Mad Men Season 1 (2007) 10/10
It’s 1960 and Don Draper is the Creative Director of Sterling Cooper, a mid-sized Madison Avenue advertising company. The series follows the lives and uncovers the secrets of Don, his secretary Peggy, the staff of Sterling Cooper, and their families.
Okay, so I haven’t watched a movie in two weeks. Has that ever happened before? But my Mad Men DVDs came, and I’m obsessed with this show. Yes, so obsessed I’ve got a blog.
You’re probably not watching Mad Men, even though it was on everybody’s “Best of 2007” list and won awards and shit, because it wasn’t well-promoted. But season 2 starts on July 27 (AMC, 10pm Eastern), and there’s a season 1 marathon on July 20 (AMC, noon-1am), and you can watch the first episode of season 1 online. But why do you care?

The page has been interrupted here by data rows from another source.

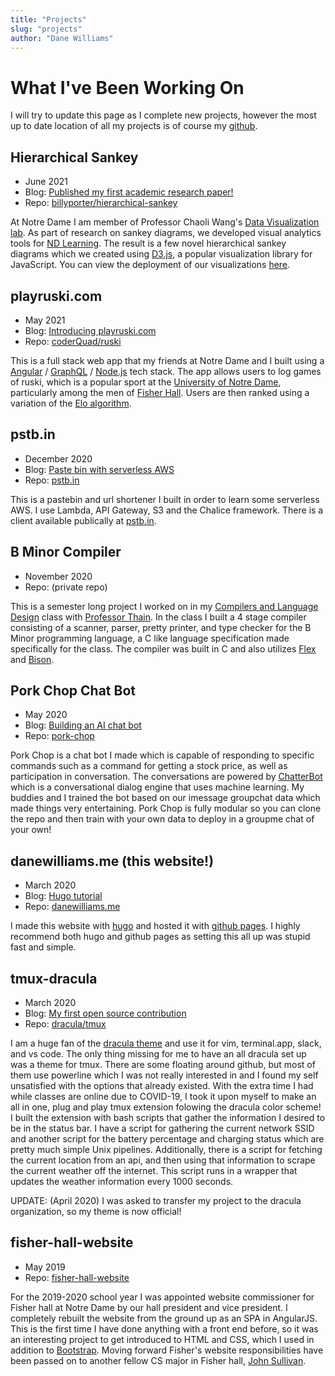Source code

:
 ```yaml
---
title: "Projects"
slug: "projects"
author: "Dane Williams"
---
```


# What I've Been Working On
I will try to update this page as I complete new projects, however the most up to date location of all my projects is of course my [github](https://github.com/danerwilliams).

## Hierarchical Sankey
* June 2021
* Blog: [Published my first academic research paper!](/posts/published-my-first-academic-research-paper/)
* Repo: [billyporter/hierarchical-sankey](https://github.com/billyporter/hierarchical-sankey)

At Notre Dame I am member of Professor Chaoli Wang's [Data Visualization lab](https://sites.nd.edu/chaoli-wang/team/).
As part of research on sankey diagrams, we developed visual analytics tools for [ND Learning](https://learning.nd.edu/). 
The result is a few novel hierarchical sankey diagrams which we created using [D3.js](https://d3js.org/), a popular visualization library for JavaScript.
You can view the deployment of our visualizations [here](https://fwr008wy2p.pstb.in/src/combined/index.html).

## playruski.com
* May 2021
* Blog: [Introducing playruski.com](/posts/introducing-play-ruski/)
* Repo: [coderQuad/ruski](https://github.com/coderquad/ruski)

This is a full stack web app that my friends at Notre Dame and I built using a [Angular](https://angular.io/) / [GraphQL](https://graphql.org/) / [Node.js](https://nodejs.org/en/) tech stack.
The app allows users to log games of ruski, which is a popular sport at the [University of Notre Dame](https://nd.edu/), particularly among the men of [Fisher Hall](https://fisher.nd.edu/#/).
Users are then ranked using a variation of the [Elo algorithm](https://en.wikipedia.org/wiki/Elo_rating_system).

## pstb.in
* December 2020
* Blog: [Paste bin with serverless AWS](/posts/pastebin-with-serverless-aws/)
* Repo: [pstb.in](https://github.com/danerwilliams/pstb.in)

This is a pastebin and url shortener I built in order to learn some serverless AWS. 
I use Lambda, API Gateway, S3 and the Chalice framework. 
There is a client available publically at [pstb.in](http://pstb.in).

## B Minor Compiler
* November 2020
* Repo: (private repo)

This is a semester long project I worked on in my [Compilers and Language Design](https://www3.nd.edu/~dthain/compilerbook/) class with [Professor Thain](https://www3.nd.edu/~dthain/). 
In the class I built a 4 stage compiler consisting of a scanner, parser, pretty printer, and type checker for the B Minor programming language, a C like language specification made specifically for the class. 
The compiler was built in C and also utilizes [Flex](https://github.com/westes/flex) and [Bison](https://github.com/akimd/bison).

## Pork Chop Chat Bot
* May 2020
* Blog: [Building an AI chat bot](/posts/building-an-ai-chat-bot/)
* Repo: [pork-chop](https://github.com/danerwilliams/pork-chop)

Pork Chop is a chat bot I made which is capable of responding to specific commands such as a command for getting a stock price, as well as participation in conversation. The conversations are powered by [ChatterBot](https://github.com/gunthercox/ChatterBot) which is a conversational dialog engine that uses machine learning. My buddies and I trained the bot based on our imessage groupchat data which made things very entertaining. Pork Chop is fully modular so you can clone the repo and then train with your own data to deploy in a groupme chat of your own!

## danewilliams.me (this website!)
* March 2020
* Blog: [Hugo tutorial](/posts/hugo-tutorial/)
* Repo: [danewilliams.me](https://github.com/danerwilliams/danewilliams.me)

I made this website with [hugo](https://gohugo.io/) and hosted it with [github pages](https://pages.github.com/). I highly recommend both hugo and github pages as setting this all up was stupid fast and simple.

## tmux-dracula
* March 2020
* Blog: [My first open source contribution](/posts/my-first-open-source-contribution/)
* Repo: [dracula/tmux](https://github.com/dracula/tmux)

I am a huge fan of the [dracula theme](https://draculatheme.com/) and use it for vim, terminal.app, slack, and vs code. The only thing missing for me to have an all dracula set up was a theme for tmux. There are some floating around github, but most of them use powerline which I was not really interested in and I found my self unsatisfied with the options that already existed. With the extra time I had while classes are online due to COVID-19, I took it upon myself to make an all in one, plug and play tmux extension folowing the dracula color scheme! I built the extension with bash scripts that gather the information I desired to be in the status bar. I have a script for gathering the current network SSID and another script for the battery percentage and charging status which are pretty much simple Unix pipelines. Additionally, there is a script for fetching the current location from an api, and then using that information to scrape the current weather off the internet. This script runs in a wrapper that updates the weather information every 1000 seconds.  
  
UPDATE: (April 2020) I was asked to transfer my project to the dracula organization, so my theme is now official!

## fisher-hall-website
* May 2019
* Repo: [fisher-hall-website](https://github.com/danerwilliams/fisher-hall-website)

For the 2019-2020 school year I was appointed website commissioner for Fisher hall at Notre Dame by our hall president and vice president. I completely rebuilt the website from the ground up as an SPA in AngularJS. This is the first time I have done anything with a front end before, so it was an interesting project to get introduced to HTML and CSS, which I used in addition to [Bootstrap](https://getbootstrap.com/). Moving forward Fisher's website responsibilities have been passed on to another fellow CS major in Fisher hall, [John Sullivan](https://github.com/antithalian).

Each Mad Men episode is constructed like a movie. The strongest influences on th show are The Apartment and the films of Alfred Hitchcock. (If the opening credits don’t remind you of Vertigo, and Saul Bass in general, you’re not paying attention.) I was noticing that episode 3 pulls a trick that Notorious is famous for; it folds in on itself. In Notorious, it’s a back-to-front reflection, with the final scene echoing the first scene, the penultimate scene echoing the second, until it meets in the middle. In the Mad Men episode Marriage of Figaro, it’s divided in two; the first half in the city on a Friday, the second half in the suburbs the next day. Each half begins and ends similarly, with similar events happening throughout. You don’t really notice it cognitively (unless you study it obsessively) but it gets under your skin, building the sense of claustrophobia in the second half.
I could choose any episode to discuss its imagery and motifs. Episode 5, Babylon, is about exile, and we see people isolated from each other, strangers in their own lives, romances that cannot be, and the longing for a promised land. We see that simply, in scenes of home life, extramarital affairs, and advertising pitches.
Much has been made of the pitch-perfect depiction of the era, complete with smoking, drinking on the job, rampant sexism and sexual harrassment, and routine racism and anti-Semitism. Yet Mad Men is one of the most feminist shows on television. One episode focuses on female desire, and two female characters discover masturbation; one of whom is even able to discuss it (albeit with an enormous amount of hemming and hawing and blushing and shuffling). These are women discovering whether or not they can be free, and can succeed, and can have their own lives, and desire is an important part of that.
On Mad Men, no one behaves predictably, and everyone has a secret self they dare not share. They hide desire, they hide rage, they hide mistakes. And, like real people, the things they say are not the things they think; words are masks; they are advertising pitches, not truth.
The DVD package is robust. The first release is a limited edition box that resembles a Zippo lighter. Some people have reported trouble fitting the DVDs back into the fancy but perhaps impractical box (I’m not having trouble). The extras are top-notch, including commentary tracks for each episode (often more than one), and several high quality additional features.
If you watch the first episode (which I strongly recommend), you may be irked by a couple of coy jokes (like the line about how there’s “no magic machine that makes copies”). That’s not what the show is about, and the winking is pretty much gone by episode 2. Other than that, I think the first episode is an excellent representation of the series.